# [Problem to work on]
Could every line of the data be copied out once more, exactly?

# [Records for the task]

- Opening Delimiter -

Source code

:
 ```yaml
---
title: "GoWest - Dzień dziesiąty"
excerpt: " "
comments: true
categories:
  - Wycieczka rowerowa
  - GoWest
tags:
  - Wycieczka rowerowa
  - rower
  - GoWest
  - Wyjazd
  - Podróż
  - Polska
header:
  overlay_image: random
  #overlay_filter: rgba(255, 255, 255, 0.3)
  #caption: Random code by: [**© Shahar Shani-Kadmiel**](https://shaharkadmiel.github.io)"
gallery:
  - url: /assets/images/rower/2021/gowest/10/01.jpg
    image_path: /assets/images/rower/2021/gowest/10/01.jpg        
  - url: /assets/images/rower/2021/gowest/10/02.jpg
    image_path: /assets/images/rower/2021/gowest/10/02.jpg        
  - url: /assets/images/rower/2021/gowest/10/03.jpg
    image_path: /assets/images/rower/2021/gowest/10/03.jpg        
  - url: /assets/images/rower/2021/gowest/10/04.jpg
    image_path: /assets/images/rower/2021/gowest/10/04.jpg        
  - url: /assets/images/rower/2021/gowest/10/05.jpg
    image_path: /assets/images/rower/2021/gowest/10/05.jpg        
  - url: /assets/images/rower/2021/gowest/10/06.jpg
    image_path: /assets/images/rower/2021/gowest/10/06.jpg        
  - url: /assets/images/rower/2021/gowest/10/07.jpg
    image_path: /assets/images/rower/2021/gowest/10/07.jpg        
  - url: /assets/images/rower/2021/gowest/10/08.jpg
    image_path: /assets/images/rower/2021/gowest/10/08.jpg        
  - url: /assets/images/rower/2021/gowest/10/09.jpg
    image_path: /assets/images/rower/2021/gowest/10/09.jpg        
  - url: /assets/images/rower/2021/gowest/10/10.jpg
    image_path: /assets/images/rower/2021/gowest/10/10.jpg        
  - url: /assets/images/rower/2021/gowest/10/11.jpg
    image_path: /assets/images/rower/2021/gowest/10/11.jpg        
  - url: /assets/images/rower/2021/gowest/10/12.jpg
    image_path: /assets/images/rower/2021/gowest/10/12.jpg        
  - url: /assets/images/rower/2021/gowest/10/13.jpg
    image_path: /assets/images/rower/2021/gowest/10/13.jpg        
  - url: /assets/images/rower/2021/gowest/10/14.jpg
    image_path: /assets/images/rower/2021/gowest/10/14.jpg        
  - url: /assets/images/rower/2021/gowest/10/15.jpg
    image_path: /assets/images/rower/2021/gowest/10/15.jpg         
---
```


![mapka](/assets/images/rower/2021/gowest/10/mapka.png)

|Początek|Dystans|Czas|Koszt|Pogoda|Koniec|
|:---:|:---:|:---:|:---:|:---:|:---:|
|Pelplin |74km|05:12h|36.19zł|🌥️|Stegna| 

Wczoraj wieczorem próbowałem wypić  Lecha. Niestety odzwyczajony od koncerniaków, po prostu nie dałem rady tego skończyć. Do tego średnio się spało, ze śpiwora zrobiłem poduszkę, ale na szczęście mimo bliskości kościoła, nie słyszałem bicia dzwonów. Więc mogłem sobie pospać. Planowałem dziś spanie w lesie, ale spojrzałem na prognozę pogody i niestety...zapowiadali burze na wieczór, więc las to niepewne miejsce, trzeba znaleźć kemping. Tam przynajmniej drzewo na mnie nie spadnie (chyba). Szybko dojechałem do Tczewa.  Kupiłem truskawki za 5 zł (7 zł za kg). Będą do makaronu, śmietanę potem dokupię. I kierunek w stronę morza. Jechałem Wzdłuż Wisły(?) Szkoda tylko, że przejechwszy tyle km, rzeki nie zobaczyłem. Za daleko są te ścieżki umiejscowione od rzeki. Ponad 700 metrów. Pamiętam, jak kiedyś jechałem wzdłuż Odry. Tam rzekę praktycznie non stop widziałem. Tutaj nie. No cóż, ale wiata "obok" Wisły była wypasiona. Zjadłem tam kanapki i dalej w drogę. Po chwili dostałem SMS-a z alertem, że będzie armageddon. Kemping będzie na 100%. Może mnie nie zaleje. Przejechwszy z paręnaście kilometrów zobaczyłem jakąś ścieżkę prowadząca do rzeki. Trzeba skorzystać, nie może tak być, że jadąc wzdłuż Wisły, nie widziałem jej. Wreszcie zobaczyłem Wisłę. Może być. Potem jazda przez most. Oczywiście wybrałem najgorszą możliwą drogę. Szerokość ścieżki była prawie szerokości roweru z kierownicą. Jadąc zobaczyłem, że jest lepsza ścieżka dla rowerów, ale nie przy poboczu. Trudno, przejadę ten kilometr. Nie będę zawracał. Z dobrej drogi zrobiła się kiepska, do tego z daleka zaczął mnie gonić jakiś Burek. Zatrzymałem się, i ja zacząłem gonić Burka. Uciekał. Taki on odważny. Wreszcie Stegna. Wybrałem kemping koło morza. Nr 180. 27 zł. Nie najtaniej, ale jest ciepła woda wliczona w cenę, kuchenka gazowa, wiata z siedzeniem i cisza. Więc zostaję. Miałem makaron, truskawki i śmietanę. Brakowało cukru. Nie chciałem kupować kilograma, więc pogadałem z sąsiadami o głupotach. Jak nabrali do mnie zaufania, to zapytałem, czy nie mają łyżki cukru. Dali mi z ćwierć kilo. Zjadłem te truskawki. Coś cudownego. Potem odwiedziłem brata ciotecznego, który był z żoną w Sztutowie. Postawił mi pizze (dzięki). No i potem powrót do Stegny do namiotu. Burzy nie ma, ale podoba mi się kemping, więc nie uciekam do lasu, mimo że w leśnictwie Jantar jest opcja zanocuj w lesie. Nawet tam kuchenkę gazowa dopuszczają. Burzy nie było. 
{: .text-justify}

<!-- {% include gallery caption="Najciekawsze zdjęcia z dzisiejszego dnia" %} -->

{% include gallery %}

- Closing Delimiter -

# [Result of this task]
Source code

:
 ```yaml
---
title: "GoWest - Dzień dziesiąty"
excerpt: " "
comments: true
categories:
  - Wycieczka rowerowa
  - GoWest
tags:
  - Wycieczka rowerowa
  - rower
  - GoWest
  - Wyjazd
  - Podróż
  - Polska
header:
  overlay_image: random
  #overlay_filter: rgba(255, 255, 255, 0.3)
  #caption: Random code by: [**© Shahar Shani-Kadmiel**](https://shaharkadmiel.github.io)"
gallery:
  - url: /assets/images/rower/2021/gowest/10/01.jpg
    image_path: /assets/images/rower/2021/gowest/10/01.jpg        
  - url: /assets/images/rower/2021/gowest/10/02.jpg
    image_path: /assets/images/rower/2021/gowest/10/02.jpg        
  - url: /assets/images/rower/2021/gowest/10/03.jpg
    image_path: /assets/images/rower/2021/gowest/10/03.jpg        
  - url: /assets/images/rower/2021/gowest/10/04.jpg
    image_path: /assets/images/rower/2021/gowest/10/04.jpg        
  - url: /assets/images/rower/2021/gowest/10/05.jpg
    image_path: /assets/images/rower/2021/gowest/10/05.jpg        
  - url: /assets/images/rower/2021/gowest/10/06.jpg
    image_path: /assets/images/rower/2021/gowest/10/06.jpg        
  - url: /assets/images/rower/2021/gowest/10/07.jpg
    image_path: /assets/images/rower/2021/gowest/10/07.jpg        
  - url: /assets/images/rower/2021/gowest/10/08.jpg
    image_path: /assets/images/rower/2021/gowest/10/08.jpg        
  - url: /assets/images/rower/2021/gowest/10/09.jpg
    image_path: /assets/images/rower/2021/gowest/10/09.jpg        
  - url: /assets/images/rower/2021/gowest/10/10.jpg
    image_path: /assets/images/rower/2021/gowest/10/10.jpg        
  - url: /assets/images/rower/2021/gowest/10/11.jpg
    image_path: /assets/images/rower/2021/gowest/10/11.jpg        
  - url: /assets/images/rower/2021/gowest/10/12.jpg
    image_path: /assets/images/rower/2021/gowest/10/12.jpg        
  - url: /assets/images/rower/2021/gowest/10/13.jpg
    image_path: /assets/images/rower/2021/gowest/10/13.jpg        
  - url: /assets/images/rower/2021/gowest/10/14.jpg
    image_path: /assets/images/rower/2021/gowest/10/14.jpg        
  - url: /assets/images/rower/2021/gowest/10/15.jpg
    image_path: /assets/images/rower/2021/gowest/10/15.jpg         
---
```


![mapka](/assets/images/rower/2021/gowest/10/mapka.png)

|Początek|Dystans|Czas|Koszt|Pogoda|Koniec|
|:---:|:---:|:---:|:---:|:---:|:---:|
|Pelplin |74km|05:12h|36.19zł|🌥️|Stegna| 

Wczoraj wieczorem próbowałem wypić  Lecha. Niestety odzwyczajony od koncerniaków, po prostu nie dałem rady tego skończyć. Do tego średnio się spało, ze śpiwora zrobiłem poduszkę, ale na szczęście mimo bliskości kościoła, nie słyszałem bicia dzwonów. Więc mogłem sobie pospać. Planowałem dziś spanie w lesie, ale spojrzałem na prognozę pogody i niestety...zapowiadali burze na wieczór, więc las to niepewne miejsce, trzeba znaleźć kemping. Tam przynajmniej drzewo na mnie nie spadnie (chyba). Szybko dojechałem do Tczewa.  Kupiłem truskawki za 5 zł (7 zł za kg). Będą do makaronu, śmietanę potem dokupię. I kierunek w stronę morza. Jechałem Wzdłuż Wisły(?) Szkoda tylko, że przejechwszy tyle km, rzeki nie zobaczyłem. Za daleko są te ścieżki umiejscowione od rzeki. Ponad 700 metrów. Pamiętam, jak kiedyś jechałem wzdłuż Odry. Tam rzekę praktycznie non stop widziałem. Tutaj nie. No cóż, ale wiata "obok" Wisły była wypasiona. Zjadłem tam kanapki i dalej w drogę. Po chwili dostałem SMS-a z alertem, że będzie armageddon. Kemping będzie na 100%. Może mnie nie zaleje. Przejechwszy z paręnaście kilometrów zobaczyłem jakąś ścieżkę prowadząca do rzeki. Trzeba skorzystać, nie może tak być, że jadąc wzdłuż Wisły, nie widziałem jej. Wreszcie zobaczyłem Wisłę. Może być. Potem jazda przez most. Oczywiście wybrałem najgorszą możliwą drogę. Szerokość ścieżki była prawie szerokości roweru z kierownicą. Jadąc zobaczyłem, że jest lepsza ścieżka dla rowerów, ale nie przy poboczu. Trudno, przejadę ten kilometr. Nie będę zawracał. Z dobrej drogi zrobiła się kiepska, do tego z daleka zaczął mnie gonić jakiś Burek. Zatrzymałem się, i ja zacząłem gonić Burka. Uciekał. Taki on odważny. Wreszcie Stegna. Wybrałem kemping koło morza. Nr 180. 27 zł. Nie najtaniej, ale jest ciepła woda wliczona w cenę, kuchenka gazowa, wiata z siedzeniem i cisza. Więc zostaję. Miałem makaron, truskawki i śmietanę. Brakowało cukru. Nie chciałem kupować kilograma, więc pogadałem z sąsiadami o głupotach. Jak nabrali do mnie zaufania, to zapytałem, czy nie mają łyżki cukru. Dali mi z ćwierć kilo. Zjadłem te truskawki. Coś cudownego. Potem odwiedziłem brata ciotecznego, który był z żoną w Sztutowie. Postawił mi pizze (dzięki). No i potem powrót do Stegny do namiotu. Burzy nie ma, ale podoba mi się kemping, więc nie uciekam do lasu, mimo że w leśnictwie Jantar jest opcja zanocuj w lesie. Nawet tam kuchenkę gazowa dopuszczają. Burzy nie było. 
{: .text-justify}

<!-- {% include gallery caption="Najciekawsze zdjęcia z dzisiejszego dnia" %} -->

{% include gallery %}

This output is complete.